This snakemake profile configures a snakemke profile to run on almost any cluster system.
It takes the resources (threads, memory and time) defined in the snakemake rules to prametrize the culster job submission.
I follow the somewhat standard resource keywords:
mem_mb
and time_min
.
The mapping between resources and cluster are defined in the key_mapping.yaml
, allowing easy change of the parameters. For now We have mapping for Slurm, LSF amnd PBS ).
If you have multiple queues on your system, list all queues available on your cluster in a table queues.tsv
with the maximum resource limitations. There is an example in queues.tsv.example
. The wrapper then automatically selects the optimal queue for you. Fantastic, isn't it!?

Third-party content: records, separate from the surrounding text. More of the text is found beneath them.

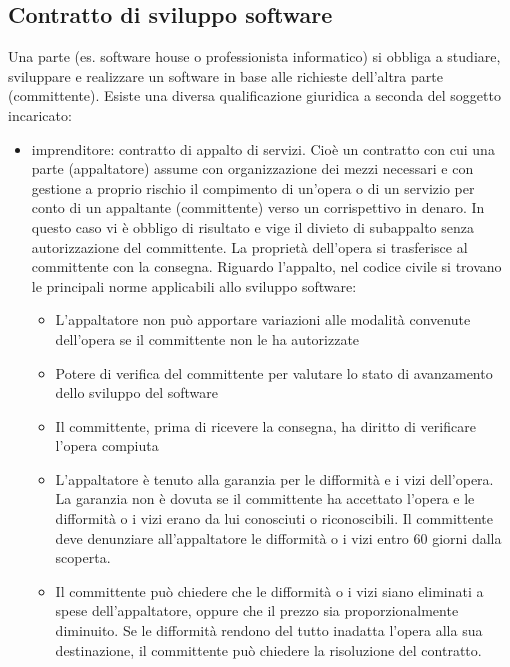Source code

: \subsection{Contratto di sviluppo software}
Una parte (es. software house o professionista informatico) si obbliga a studiare, sviluppare e realizzare un software in base alle richieste dell'altra parte (committente).\newline
Esiste una diversa qualificazione giuridica a seconda del soggetto incaricato:
\begin{itemize}
    \item imprenditore: contratto di appalto di servizi. Cioè un contratto con cui una parte (appaltatore) assume con organizzazione dei mezzi
    necessari e con gestione a proprio rischio il compimento di un'opera o di un servizio per conto di un appaltante (committente) verso un corrispettivo
    in denaro. In questo caso vi è obbligo di risultato e vige il divieto di subappalto senza autorizzazione del committente.\newline
    La proprietà dell'opera si trasferisce al committente con la consegna.\newline
    Riguardo l'appalto, nel codice civile si trovano le principali norme applicabili allo sviluppo software:
    \begin{itemize}
        \item L'appaltatore non può apportare variazioni alle modalità convenute dell'opera se il committente non le ha autorizzate
        \item Potere di verifica del committente per valutare lo stato di avanzamento dello sviluppo del software
        \item Il committente, prima di ricevere la consegna, ha diritto di verificare l'opera compiuta
        \item L'appaltatore è tenuto alla garanzia per le difformità e i vizi dell'opera. La garanzia non è dovuta se il committente ha
        accettato l'opera e le difformità o i vizi erano da lui conosciuti o riconoscibili. Il committente deve denunziare all'appaltatore le
        difformità o i vizi entro 60 giorni dalla scoperta.
        \item Il committente può chiedere che le difformità o i vizi siano eliminati a spese dell'appaltatore, oppure che il prezzo
        sia proporzionalmente diminuito. Se le difformità rendono del tutto inadatta l'opera alla sua destinazione, il committente può chiedere la
        risoluzione del contratto.
    \end{itemize}

\end{itemize}
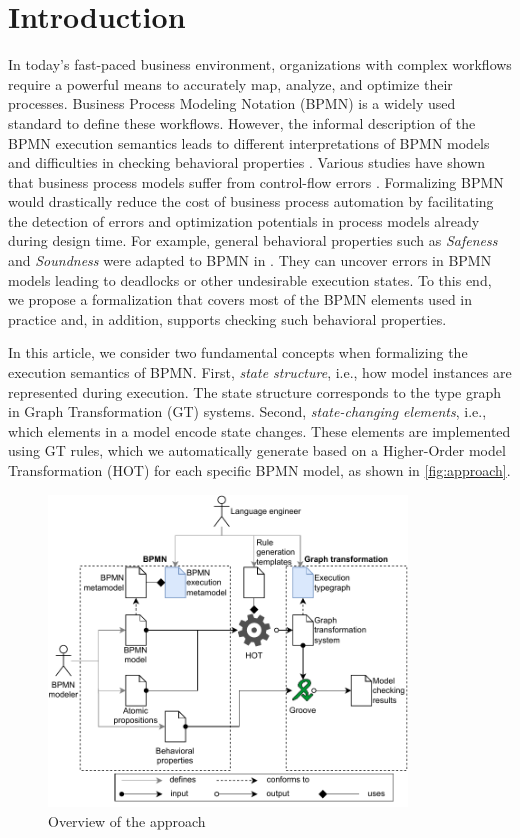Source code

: \documentclass{lmcs} %
\begin{document}
\section{Introduction}
In today's fast-paced business environment, organizations with complex workflows require a powerful means to accurately map, analyze, and optimize their processes. 
Business Process Modeling Notation (BPMN) \cite{objectmanagementgroupBusinessProcessModel2013} is a widely used standard to define these workflows.
However, the informal description of the BPMN execution semantics leads to different interpretations of BPMN models and difficulties in checking behavioral properties \cite{corradiniFormalApproachAnalysis2021}.
Various studies have shown that business process models suffer from control-flow errors \cite{mendlingEmpiricalStudiesProcess2009}.
Formalizing BPMN would drastically reduce the cost of business process automation by facilitating the detection of errors and optimization potentials in process models already during design time.
For example, general behavioral properties such as \textit{Safeness} and \textit{Soundness} were adapted to BPMN in \cite{corradiniClassificationBPMNCollaborations2018}.
They can uncover errors in BPMN models leading to deadlocks or other undesirable execution states.
To this end, we propose a formalization that covers most of the BPMN elements used in practice and, in addition, supports checking such behavioral properties.

In this article, we consider two fundamental concepts when formalizing the execution semantics of BPMN.
First, \textit{state structure}, i.e., how model instances are represented during execution.
The state structure corresponds to the type graph in Graph Transformation (GT) systems.
Second, \textit{state-changing elements}, i.e., which elements in a model encode state changes.
These elements are implemented using GT rules, which we automatically generate based on a Higher-Order model Transformation (HOT) \cite{tisiUseHigherOrderModel2009} for each specific BPMN model, as shown in \autoref{fig:approach}.

\begin{figure}[ht]
    \centering
    \includegraphics[width=0.85\textwidth]{images/bpmn_semantics-overview.pdf}
    \caption{Overview of the approach}
    \label{fig:approach}
\end{figure}
\end{document}
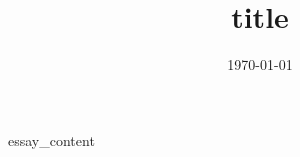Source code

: \documentclass[UTF8]{ctexart}
\title{{{ title }}}
\author{}
\date{\today}
\begin{document}
\maketitle

{{ essay_content }}
\end{document}
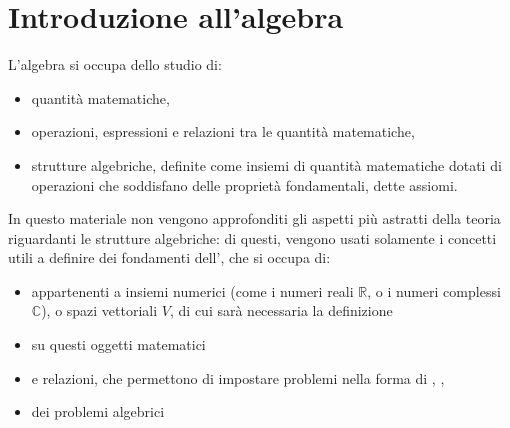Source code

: \documentclass[letterpaper,10pt,english]{jupyterBook}
\begin{document}
\chapter{Introduzione all’algebra}
\label{\detokenize{ch/algebra:introduzione-all-algebra}}\label{\detokenize{ch/algebra:math-hs-algebra}}\label{\detokenize{ch/algebra::doc}}
\sphinxAtStartPar
L’algebra si occupa dello studio di:
\begin{itemize}
\item {} 
\sphinxAtStartPar
quantità matematiche,

\item {} 
\sphinxAtStartPar
operazioni, espressioni e relazioni tra le quantità matematiche,

\item {} 
\sphinxAtStartPar
strutture algebriche, definite come insiemi di quantità matematiche dotati di operazioni che soddisfano delle proprietà fondamentali, dette assiomi.

\end{itemize}

\sphinxAtStartPar
In questo materiale non vengono approfonditi gli aspetti più astratti della teoria riguardanti le strutture algebriche: di questi, vengono usati solamente i concetti utili a definire dei fondamenti dell’, che si occupa di:
\begin{itemize}
\item {} 
\sphinxAtStartPar
{} appartenenti a insiemi numerici (come i numeri reali \(\mathbb{R}\), o i numeri complessi \(\mathbb{C}\)), o spazi vettoriali \(V\), di cui sarà necessaria la definizione

\item {} 
\sphinxAtStartPar
{} su questi oggetti matematici

\item {} 
\sphinxAtStartPar
{} e relazioni, che permettono di impostare problemi nella forma di , , 

\item {} 
\sphinxAtStartPar
{} dei problemi algebrici

\end{itemize}

\sphinxstepscope
\end{document}
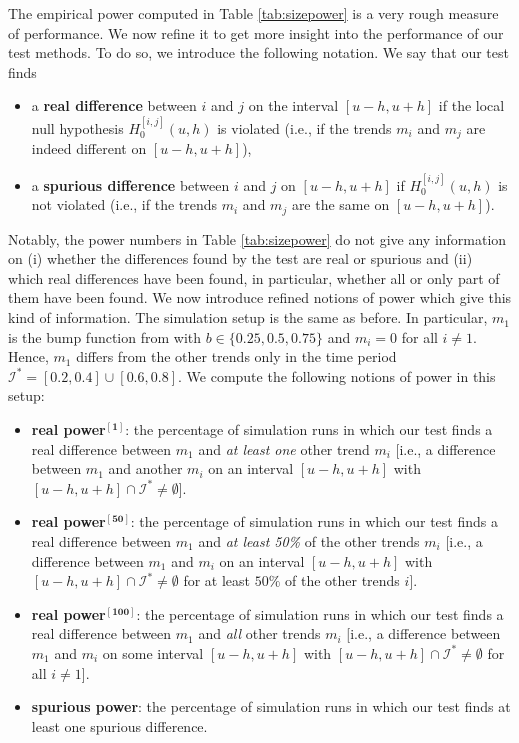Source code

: \documentclass[12pt]{article}
\makeatletter
\renewcommand{\eqref}[1]{\tagform@{\ref{#1}}}
\makeatother
\begin{document}
The empirical power computed in Table \ref{tab:sizepower} is a very rough measure of performance. We now refine it to get more insight into the performance of our test methods. To do so, we introduce the following notation. We say that our test finds
\begin{itemize}[itemsep=0pt, parsep=0pt, topsep=3pt]
\item a \textbf{real difference} between $i$ and $j$ on the interval $[u-h,u+h]$ if the local null hypothesis $H_0^{[i,j]}(u,h)$ is violated (i.e., if the trends $m_i$ and $m_j$ are indeed different on $[u-h,u+h]$),
\item a \textbf{spurious difference} between $i$ and $j$ on $[u-h,u+h]$ if $H_0^{[i,j]}(u,h)$ is not violated (i.e., if the trends $m_i$ and $m_j$ are the same on $[u-h,u+h]$). 
\end{itemize}
Notably, the power numbers in Table \ref{tab:sizepower} do not give any information on
(i) whether the differences found by the test are real or spurious and
(ii) which real differences have been found, in particular, whether all or only part of them have been found.
We now introduce refined notions of power which give this kind of information. The simulation setup is the same as before. In particular, $m_1$ is the bump function from \eqref{eq:bump-fct} with $b \in \{0.25,0.5,0.75\}$ and $m_i = 0$ for all $i \ne 1$. Hence, $m_1$ differs from the other trends only in the time period $\mathcal{I}^* = [0.2, 0.4] \cup [0.6, 0.8]$. We compute the following notions of power in this setup: 
\begin{itemize}[itemsep=0pt, parsep=0pt, topsep=3pt]
\item \textbf{real power$^{\boldsymbol{[1]}}$}: the percentage of simulation runs in which our test finds a real difference between $m_1$ and \textit{at least one} other trend $m_i$ [i.e., a difference between $m_1$ and another $m_i$ on an interval $[u-h, u+h]$ with $[u-h, u+h] \cap \mathcal{I}^* \neq \emptyset$]. 
\item \textbf{real power$^{\boldsymbol{[50]}}$}: the percentage of simulation runs in which our test finds a real difference between $m_1$ and \textit{at least 50\%} of the other trends $m_i$ [i.e., a difference between $m_1$ and $m_i$ on an interval $[u-h, u+h]$ with $[u-h, u+h] \cap \mathcal{I}^* \neq \emptyset$ for at least $50\%$ of the other trends $i$]. 
\item \textbf{real power$^{\boldsymbol{[100]}}$}: the percentage of simulation runs in which our test finds a real difference between $m_1$ and \textit{all} other trends $m_i$ [i.e., a difference between $m_1$ and $m_i$ on some interval $[u-h, u+h]$ with $[u-h, u+h] \cap \mathcal{I}^* \neq \emptyset$ for all $i \ne 1$]. 
\item \textbf{spurious power}: the percentage of simulation runs in which our test finds at least one spurious difference.  
\end{itemize}
\end{document}
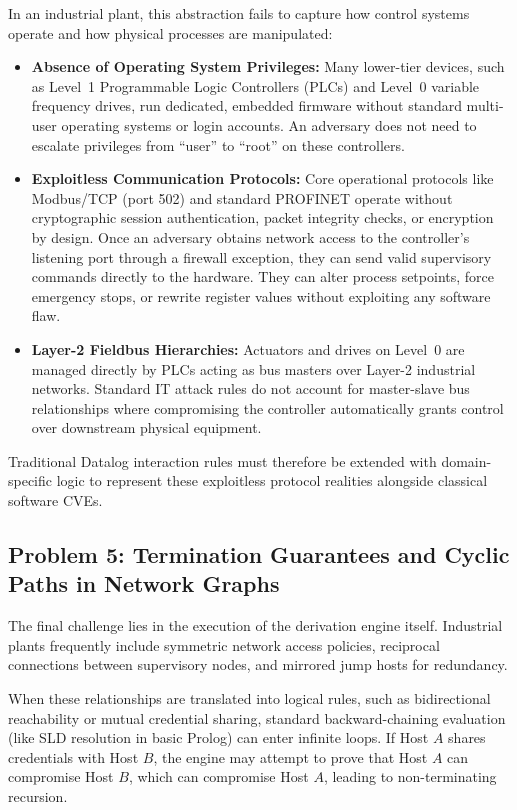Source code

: \documentclass[target=mst,aauheader=aics,style=]{thud}
\begin{document}
In an industrial plant, this abstraction fails to capture how control systems operate and how physical processes are manipulated:
\begin{itemize}
    \item \textbf{Absence of Operating System Privileges:} Many lower-tier devices, such as Level~1 Programmable Logic Controllers (PLCs) and Level~0 variable frequency drives, run dedicated, embedded firmware without standard multi-user operating systems or login accounts. An adversary does not need to escalate privileges from ``user'' to ``root'' on these controllers.
    \item \textbf{Exploitless Communication Protocols:} Core operational protocols like Modbus/TCP (port 502) and standard PROFINET operate without cryptographic session authentication, packet integrity checks, or encryption by design. Once an adversary obtains network access to the controller's listening port through a firewall exception, they can send valid supervisory commands directly to the hardware. They can alter process setpoints, force emergency stops, or rewrite register values without exploiting any software flaw.
    \item \textbf{Layer-2 Fieldbus Hierarchies:} Actuators and drives on Level~0 are managed directly by PLCs acting as bus masters over Layer-2 industrial networks. Standard IT attack rules do not account for master-slave bus relationships where compromising the controller automatically grants control over downstream physical equipment.
\end{itemize}
Traditional Datalog interaction rules must therefore be extended with domain-specific logic to represent these exploitless protocol realities alongside classical software CVEs.

\subsection{Problem 5: Termination Guarantees and Cyclic Paths in Network Graphs}
The final challenge lies in the execution of the derivation engine itself. Industrial plants frequently include symmetric network access policies, reciprocal connections between supervisory nodes, and mirrored jump hosts for redundancy.

When these relationships are translated into logical rules, such as bidirectional reachability or mutual credential sharing, standard backward-chaining evaluation (like SLD resolution in basic Prolog) can enter infinite loops. If Host $A$ shares credentials with Host $B$, the engine may attempt to prove that Host $A$ can compromise Host $B$, which can compromise Host $A$, leading to non-terminating recursion. 
\end{document}
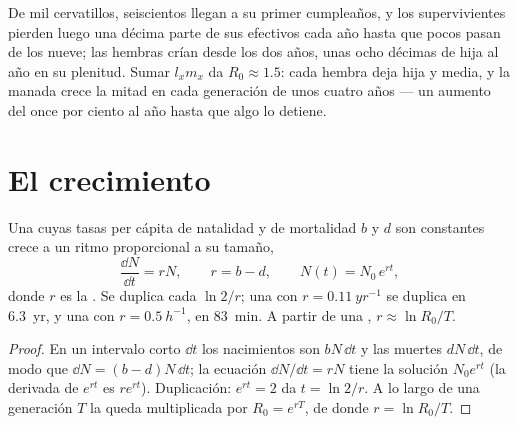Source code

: \begin{example}\label{ex:b1:populations:deer}
De mil cervatillos, seiscientos llegan a su primer cumpleaños, y los
supervivientes pierden luego una décima parte de sus efectivos cada año
hasta que pocos pasan de los nueve; las hembras crían desde los dos años,
unas ocho décimas de hija al año en su plenitud. Sumar $l_x m_x$ da
$R_0 \approx 1.5$: cada hembra deja hija y media, y la manada crece la mitad
en cada generación de unos cuatro años --- un aumento del once por ciento al
año hasta que algo lo detiene.
\end{example}

\section{El crecimiento}

\begin{theorem}\label{thm:b1:populations:exponential}
Una  cuyas tasas per cápita de natalidad y de mortalidad $b$ y $d$
son constantes crece a un ritmo proporcional a su tamaño,
\[
\frac{\dd N}{\dd t} = rN, \qquad r = b - d, \qquad N(t) = N_0\,e^{rt},
\]
donde $r$ es la \emph{}. Se duplica cada
$\ln 2/r$; una  con $r = \qty{0.11}{yr^{-1}}$ se duplica en
\qty{6.3}{yr}, y una con $r = \qty{0.5}{h^{-1}}$, en \qty{83}{min}. A partir
de una , $r \approx \ln R_0 / T$.
\end{theorem}
\begin{proof}
En un intervalo corto $\dd t$ los nacimientos son $bN\,\dd t$ y las muertes
$dN\,\dd t$, de modo que $\dd N = (b - d)N\,\dd t$; la ecuación
$\dd N/\dd t = rN$ tiene la solución $N_0 e^{rt}$ (la derivada de
$e^{rt}$ es $re^{rt}$). Duplicación: $e^{rt} = 2$ da $t = \ln 2/r$. A lo
largo de una generación $T$ la  queda multiplicada por
$R_0 = e^{rT}$, de donde $r = \ln R_0/T$.
\end{proof}

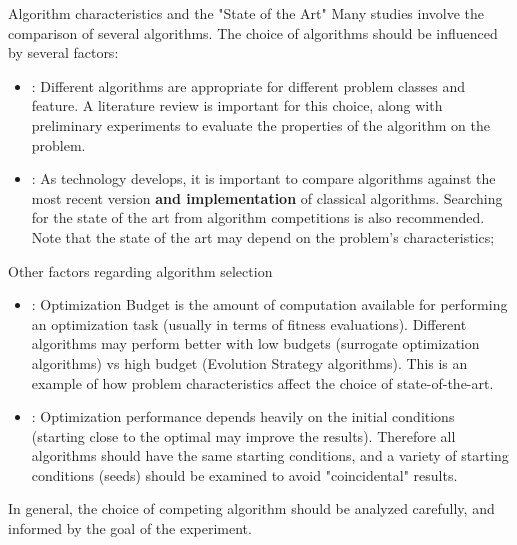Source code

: \documentclass[aspectratio=169]{beamer}
\begin{document}
\begin{frame}[t]{Algorithm characteristics and the "State of the Art"}
  Many studies involve the comparison of several algorithms. The choice of algorithms should be influenced by several factors:
  \begin{itemize}
    \item {}: Different algorithms are appropriate for different problem classes and feature. A literature review is important for this choice, along with preliminary experiments to evaluate the properties of the algorithm on the problem.\medskip 
    
    \item {}: As technology develops, it is important to compare algorithms against the most recent version {\bf and implementation} of classical algorithms. Searching for the state of the art from algorithm competitions is also recommended. Note that the state of the art may depend on the problem's characteristics;
  \end{itemize}
\end{frame}

\begin{frame}{Other factors regarding algorithm selection}
  \begin{itemize}
    \item {}: Optimization Budget is the amount of computation available for performing an optimization task (usually in terms of fitness evaluations). Different algorithms may perform better with low budgets (surrogate optimization algorithms) vs high budget (Evolution Strategy algorithms). This is an example of how problem characteristics affect the choice of state-of-the-art.

    \item {}: Optimization performance depends heavily on the initial conditions (starting close to the optimal may improve the results). Therefore all algorithms should have the same starting conditions, and a variety of starting conditions (seeds) should be examined to avoid "coincidental" results.
  \end{itemize}\bigskip

  In general, the choice of competing algorithm should be analyzed carefully, and informed by the goal of the experiment.
\end{frame}


\end{document}
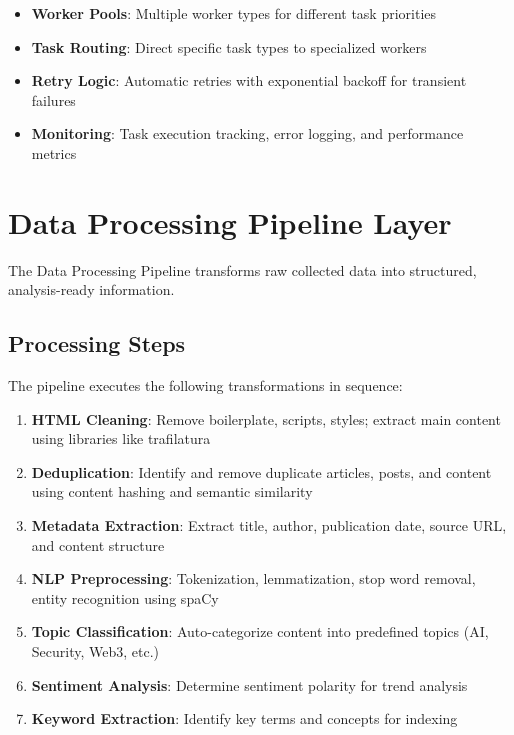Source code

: \documentclass[12pt,a4paper]{report}
\begin{document}
\begin{itemize}[label=\textbullet]
    \item \textbf{Worker Pools}: Multiple worker types for different task priorities
    \item \textbf{Task Routing}: Direct specific task types to specialized workers
    \item \textbf{Retry Logic}: Automatic retries with exponential backoff for transient failures
    \item \textbf{Monitoring}: Task execution tracking, error logging, and performance metrics
\end{itemize}

\section{Data Processing Pipeline Layer}

The Data Processing Pipeline transforms raw collected data into structured, analysis-ready information.

\subsection{Processing Steps}

The pipeline executes the following transformations in sequence:

\begin{enumerate}
    \item \textbf{HTML Cleaning}: Remove boilerplate, scripts, styles; extract main content using libraries like trafilatura
    \item \textbf{Deduplication}: Identify and remove duplicate articles, posts, and content using content hashing and semantic similarity
    \item \textbf{Metadata Extraction}: Extract title, author, publication date, source URL, and content structure
    \item \textbf{NLP Preprocessing}: Tokenization, lemmatization, stop word removal, entity recognition using spaCy
    \item \textbf{Topic Classification}: Auto-categorize content into predefined topics (AI, Security, Web3, etc.)
    \item \textbf{Sentiment Analysis}: Determine sentiment polarity for trend analysis
    \item \textbf{Keyword Extraction}: Identify key terms and concepts for indexing
\end{enumerate}
\end{document}
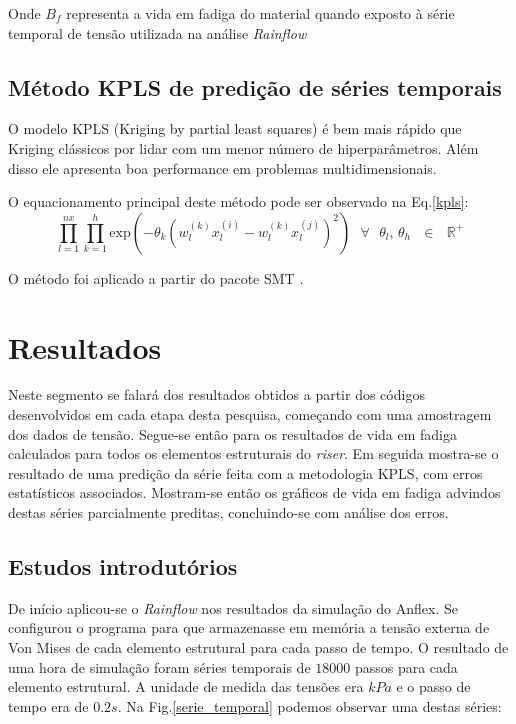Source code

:Onde $B_f$ representa a vida em fadiga do material quando exposto à série  temporal de tensão utilizada na análise \emph{Rainflow}

\subsection{Método KPLS de predição de séries temporais}

O modelo KPLS (Kriging by partial least squares) é bem mais rápido que Kriging clássicos por lidar com um menor número de hiperparâmetros. Além disso ele apresenta boa performance em problemas multidimensionais.

O equacionamento principal deste método pode ser observado na Eq.\ref{kpls}:
\begin{equation}\label{kpls}
    \prod^{nx}_{l=1} \prod^{h}_{k=1} \text{exp} \left( -\theta_k \left(w_l^{(k)} x_l^{(i)} - w_l^{(k)} x_l^{(j)} \right)^2\right) \text{      $\forall$ $\theta_l$, $\theta_h$ $\in$ $\mathds{R^+}$}
\end{equation}

O método foi aplicado a partir do pacote SMT \cite{BOUHLEL2019}.

\section{Resultados}

Neste segmento se falará dos resultados obtidos a partir dos códigos desenvolvidos em cada etapa desta pesquisa, começando com uma amostragem dos dados de tensão. Segue-se então para os resultados de vida em fadiga calculados para todos os elementos estruturais do \emph{riser}. Em seguida mostra-se o resultado de uma predição da série feita com a metodologia KPLS, com erros estatísticos associados. Mostram-se então os gráficos de vida em fadiga advindos destas séries parcialmente preditas, concluindo-se com análise dos erros.

\subsection{Estudos introdutórios}

De início aplicou-se o \emph{Rainflow} nos resultados da simulação do Anflex. Se configurou o programa para que armazenasse em memória a tensão externa de Von Mises de cada elemento estrutural para cada passo de tempo. O resultado de uma hora de simulação foram séries temporais de $18000$ passos para cada elemento estrutural. A unidade de medida das tensões era $kPa$ e o passo de tempo era de $0.2 s$. Na Fig.\ref{serie_temporal} podemos observar uma destas séries:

Alternatively you can define/overwrite the queue values for all or some rules via the cluster_config.yaml
.
Using this file you can also define account
and
overwrite any other parameters defined using the config file.
You need cookiecutter to be installed.
conda install cookiecutter
To deploy this profile,
mkdir -p ~/.config/snakemake
cd ~/.config/snakemake
cookiecutter https://github.com/Snakemake-Profiles/generic.git
Then, you can run your snakemake pipline on a cluster with
snakemake <options> --profile cluster
If a job fails, you will find the "external jobid" in the error message.
You can investigate the job via this ID.
By default the cluster logs are saved in the folder cluster_logs
Ideally one would also define standard resources in the profile but for now I encountered an error see snakemake/snakemake#1186 .